In the entries that follow, find the line containing "resolver o problema.", then output exactly every line from the first through that one.

Start of PROVIDED RECORDS

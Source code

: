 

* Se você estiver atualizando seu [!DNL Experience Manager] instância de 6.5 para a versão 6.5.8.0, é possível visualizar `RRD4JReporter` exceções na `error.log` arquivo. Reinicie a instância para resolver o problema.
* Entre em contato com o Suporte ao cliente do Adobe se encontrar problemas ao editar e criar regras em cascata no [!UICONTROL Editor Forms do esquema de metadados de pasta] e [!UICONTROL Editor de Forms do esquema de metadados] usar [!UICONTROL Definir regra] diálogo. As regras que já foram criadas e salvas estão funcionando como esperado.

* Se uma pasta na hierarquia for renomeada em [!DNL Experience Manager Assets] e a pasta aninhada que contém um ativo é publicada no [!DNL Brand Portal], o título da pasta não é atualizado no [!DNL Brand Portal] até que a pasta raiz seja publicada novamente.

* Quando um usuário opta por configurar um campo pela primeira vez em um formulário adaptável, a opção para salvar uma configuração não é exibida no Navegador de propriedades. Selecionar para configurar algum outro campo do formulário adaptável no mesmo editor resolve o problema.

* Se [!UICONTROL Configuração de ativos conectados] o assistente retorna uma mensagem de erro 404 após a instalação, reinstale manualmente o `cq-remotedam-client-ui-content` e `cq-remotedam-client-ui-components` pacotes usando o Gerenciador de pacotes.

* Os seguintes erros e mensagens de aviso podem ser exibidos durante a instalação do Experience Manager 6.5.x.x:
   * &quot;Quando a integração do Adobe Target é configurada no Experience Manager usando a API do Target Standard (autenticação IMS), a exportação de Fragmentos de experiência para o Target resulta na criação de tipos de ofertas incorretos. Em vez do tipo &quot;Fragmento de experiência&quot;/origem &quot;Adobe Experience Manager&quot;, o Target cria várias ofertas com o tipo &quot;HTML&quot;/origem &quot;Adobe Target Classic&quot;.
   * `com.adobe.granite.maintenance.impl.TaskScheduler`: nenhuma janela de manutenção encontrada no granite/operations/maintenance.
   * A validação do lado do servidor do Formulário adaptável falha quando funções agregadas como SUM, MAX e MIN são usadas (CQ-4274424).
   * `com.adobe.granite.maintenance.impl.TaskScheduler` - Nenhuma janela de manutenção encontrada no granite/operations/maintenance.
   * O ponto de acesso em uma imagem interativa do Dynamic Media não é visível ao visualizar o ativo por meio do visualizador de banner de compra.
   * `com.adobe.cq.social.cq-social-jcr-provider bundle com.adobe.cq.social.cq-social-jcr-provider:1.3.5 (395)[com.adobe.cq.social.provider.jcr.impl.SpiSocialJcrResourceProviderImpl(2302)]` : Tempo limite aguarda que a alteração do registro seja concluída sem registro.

End of PROVIDED RECORDS

TASK RESPONSE –
Source code

: 

* Se você estiver atualizando seu [!DNL Experience Manager] instância de 6.5 para a versão 6.5.8.0, é possível visualizar `RRD4JReporter` exceções na `error.log` arquivo. Reinicie a instância para resolver o problema.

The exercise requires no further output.